L’attuale cortocircuito della politica, come spiega bene Calenda, sta nel fatto che, dall’avvento dei 5s e, ancor prima, dei social, i politici hanno smesso di offrire soluzioni, e si sono limitati a fare da eco alle lamentele espresse dai cittadini in quegli immensi bar che sono diventati i social media.
I politici hanno smesso di avere una visione e di raccogliere voti per il suo raggiungimento e hanno scelto la strada più comoda di raccogliere il consenso semplicemente per l’immedesimazione che suscitavano ripetendo gli stessi concetti espressi nei bar virtuali.
Il passo successivo è stato quello di una classe politica serva delle tendenze social del momento, che gli garantissero di continuare a surfare sulla cresta del consenso, anche a scapito della coerenza.
Memorabile in questo senso sono state le dichiarazioni durante la pandemia del Covid-19, in cui un giorno bisognava aprire tutto, e quello successivo chiudere tutto, per poi riaprire immediatamente di nuovo tutto, a seconda del trend dei vari # sui social.
Io continuo a credere invece che la classe politica dovrebbe offrire soluzioni e non ripetere i problemi, perché quello li conosco già, e non ho mandato in parlamento e poi al governo, persone solo per ricordarmeli, ma per provare a risolverli secondo un visione di più lungo periodo.
Al politico chiedo poi di elevarsi rispetto al livello medio della collettività, per cercare soluzioni ai problemi che magari non avevo nemmeno pensato, perché non è detto che i desideri espressi dai cittadini rappresentino la migliore scelta, anche per perseguire il loro stesso interesse.
Come sosteneva Henry Ford, a cui dobbiamo – nel bene e nel male – la rivoluzione della mobilità personale con l’invenzione dell’automobile come mezzo di trasporto di massa, se avesse chiesto ai suoi clienti cosa desiderassero non avrebbe inventato l’auto – perché non tutti erano in grado di avere la visone necessaria per comprendere che il futuro sarebbe passato attraverso l’utilizzo di un mezzo a motore – bensì solo cavalli più veloci.
In italia, questo cortocircuito è aggravato dal fatto che, secondo le statistiche, il 28% della popolazione tra i 16 e i 65 anni è analfabeta funzionale, nel senso che sa leggere, scrivere (altrimenti sarebbe definibile analfabeta) ed esprimersi in modo sostanzialmente corretto. Non è in grado, però, di raggiungere un adeguato livello di comprensione e analisi di un discorso complesso.
Il dato è impressionante, ma lo diventa ancora di più se rapportato ai politici eco di cui sopra. Da qui il cortocircuito della politica, che porta l’Italia ad avvitarsi in una spirale perversa verso l’ignoranza.
Come uscirne.
Credo che esista una soluzione di lungo periodo, particolarmente efficace e improcrastinabile, se non si vuole colare a picco , e una di breve periodo, più difficile da attuare ma propedeutica alla prima.

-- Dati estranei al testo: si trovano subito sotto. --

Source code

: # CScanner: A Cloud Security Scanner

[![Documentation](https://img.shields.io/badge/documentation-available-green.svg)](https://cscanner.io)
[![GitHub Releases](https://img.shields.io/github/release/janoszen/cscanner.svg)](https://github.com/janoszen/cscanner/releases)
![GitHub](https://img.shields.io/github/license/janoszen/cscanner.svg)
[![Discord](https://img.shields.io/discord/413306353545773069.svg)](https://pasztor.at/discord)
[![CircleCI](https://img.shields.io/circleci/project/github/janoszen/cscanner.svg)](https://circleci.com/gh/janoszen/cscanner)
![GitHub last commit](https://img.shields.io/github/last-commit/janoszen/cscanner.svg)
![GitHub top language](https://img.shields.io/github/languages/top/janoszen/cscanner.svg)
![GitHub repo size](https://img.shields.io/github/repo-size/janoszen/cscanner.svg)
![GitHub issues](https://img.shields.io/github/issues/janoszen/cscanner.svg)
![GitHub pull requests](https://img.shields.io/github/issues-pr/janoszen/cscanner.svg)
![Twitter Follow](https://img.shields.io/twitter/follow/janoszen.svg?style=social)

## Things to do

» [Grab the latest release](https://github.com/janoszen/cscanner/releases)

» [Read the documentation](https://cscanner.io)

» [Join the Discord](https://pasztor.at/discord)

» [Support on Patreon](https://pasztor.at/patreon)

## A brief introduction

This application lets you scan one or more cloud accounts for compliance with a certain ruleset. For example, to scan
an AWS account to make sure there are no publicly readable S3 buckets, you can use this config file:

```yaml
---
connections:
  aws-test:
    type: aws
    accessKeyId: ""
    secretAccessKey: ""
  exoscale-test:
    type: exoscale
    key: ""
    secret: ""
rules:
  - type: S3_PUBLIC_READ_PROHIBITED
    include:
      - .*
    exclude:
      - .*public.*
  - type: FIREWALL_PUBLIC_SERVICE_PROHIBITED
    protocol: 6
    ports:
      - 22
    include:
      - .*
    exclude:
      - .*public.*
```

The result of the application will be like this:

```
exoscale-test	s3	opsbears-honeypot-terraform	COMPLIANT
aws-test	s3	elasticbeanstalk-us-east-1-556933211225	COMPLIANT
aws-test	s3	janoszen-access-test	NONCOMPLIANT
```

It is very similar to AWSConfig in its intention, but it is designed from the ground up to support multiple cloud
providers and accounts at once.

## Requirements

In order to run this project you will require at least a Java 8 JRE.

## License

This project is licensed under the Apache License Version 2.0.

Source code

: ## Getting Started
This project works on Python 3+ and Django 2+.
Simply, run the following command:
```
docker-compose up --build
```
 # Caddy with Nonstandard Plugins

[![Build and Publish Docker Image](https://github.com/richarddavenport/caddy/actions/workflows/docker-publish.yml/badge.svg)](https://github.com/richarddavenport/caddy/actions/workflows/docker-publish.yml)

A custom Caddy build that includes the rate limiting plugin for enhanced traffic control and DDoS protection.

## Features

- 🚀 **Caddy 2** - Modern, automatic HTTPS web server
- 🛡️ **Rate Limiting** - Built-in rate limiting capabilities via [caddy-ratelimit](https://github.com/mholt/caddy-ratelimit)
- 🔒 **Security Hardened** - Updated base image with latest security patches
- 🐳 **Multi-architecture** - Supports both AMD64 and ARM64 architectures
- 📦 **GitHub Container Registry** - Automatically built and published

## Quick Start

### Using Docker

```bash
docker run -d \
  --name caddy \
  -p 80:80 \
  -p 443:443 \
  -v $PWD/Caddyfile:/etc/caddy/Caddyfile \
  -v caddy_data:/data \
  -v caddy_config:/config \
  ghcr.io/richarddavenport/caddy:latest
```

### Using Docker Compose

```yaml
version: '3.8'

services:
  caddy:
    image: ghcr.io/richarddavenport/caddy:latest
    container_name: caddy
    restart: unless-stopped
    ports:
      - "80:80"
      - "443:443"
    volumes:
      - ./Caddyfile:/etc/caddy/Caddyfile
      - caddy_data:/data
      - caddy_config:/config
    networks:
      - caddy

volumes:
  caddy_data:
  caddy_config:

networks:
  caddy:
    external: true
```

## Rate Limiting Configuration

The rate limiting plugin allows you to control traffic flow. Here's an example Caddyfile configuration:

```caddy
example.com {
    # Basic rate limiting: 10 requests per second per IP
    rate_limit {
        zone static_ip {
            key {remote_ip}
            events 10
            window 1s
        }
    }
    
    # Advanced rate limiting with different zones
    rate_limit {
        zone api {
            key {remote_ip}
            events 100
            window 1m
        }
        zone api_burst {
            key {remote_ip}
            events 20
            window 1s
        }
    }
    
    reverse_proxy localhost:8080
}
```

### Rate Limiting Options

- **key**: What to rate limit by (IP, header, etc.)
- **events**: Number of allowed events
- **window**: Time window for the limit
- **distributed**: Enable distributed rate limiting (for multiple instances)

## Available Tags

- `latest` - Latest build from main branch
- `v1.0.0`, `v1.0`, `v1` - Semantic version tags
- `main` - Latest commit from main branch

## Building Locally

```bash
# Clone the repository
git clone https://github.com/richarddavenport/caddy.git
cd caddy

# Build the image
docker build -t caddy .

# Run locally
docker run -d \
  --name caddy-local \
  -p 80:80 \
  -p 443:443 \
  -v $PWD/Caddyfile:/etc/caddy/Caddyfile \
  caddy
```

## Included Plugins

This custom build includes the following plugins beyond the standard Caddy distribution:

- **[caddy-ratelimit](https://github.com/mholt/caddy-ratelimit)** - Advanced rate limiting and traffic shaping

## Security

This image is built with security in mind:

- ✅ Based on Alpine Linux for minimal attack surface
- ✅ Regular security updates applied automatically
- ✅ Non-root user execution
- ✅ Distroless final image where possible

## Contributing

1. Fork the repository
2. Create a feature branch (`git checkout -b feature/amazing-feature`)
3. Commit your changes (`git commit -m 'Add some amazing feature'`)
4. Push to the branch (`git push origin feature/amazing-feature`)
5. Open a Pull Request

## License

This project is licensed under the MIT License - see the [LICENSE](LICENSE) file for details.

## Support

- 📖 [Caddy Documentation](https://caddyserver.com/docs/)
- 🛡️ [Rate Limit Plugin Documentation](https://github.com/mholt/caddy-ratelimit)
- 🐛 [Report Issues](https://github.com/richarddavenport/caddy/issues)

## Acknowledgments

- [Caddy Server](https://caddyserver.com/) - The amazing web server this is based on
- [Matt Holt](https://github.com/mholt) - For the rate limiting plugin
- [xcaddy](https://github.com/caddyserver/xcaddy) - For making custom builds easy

Quella di lungo periodo è facile ed è stata già intrapresa da tutti i paesi in via di sviluppo: investire soldi nell’istruzione, in modo da invertire il dato statistico e, di conseguenza, avere cittadini più consapevoli che eleggono politici migliori.
Nell’immediato, occorrerà invece contrastare i portatori di soluzioni semplici a problemi complessi, cercando di eleggere persone che non si limitino ad assecondare gli istinti più immediati. Dovremo anche impegnarsi in prima persona, ognuno nel proprio piccolo e per quanto gli è possibile, a non cadere nella trappola del pensiero da bar.
Così magari riusciremo ad avere una classe politica capace di governare, e che abbia voglia di tornare a investire sulla scuola per avere fra qualche decennio cittadini più consapevoli.
Perché il problema della classe politica non è di quantità, ma di qualità. Potranno anche essere meno, ma se non saranno migliori le cose non cambieranno.
Anzi, meno saranno e più saranno condizionabili e controllabili.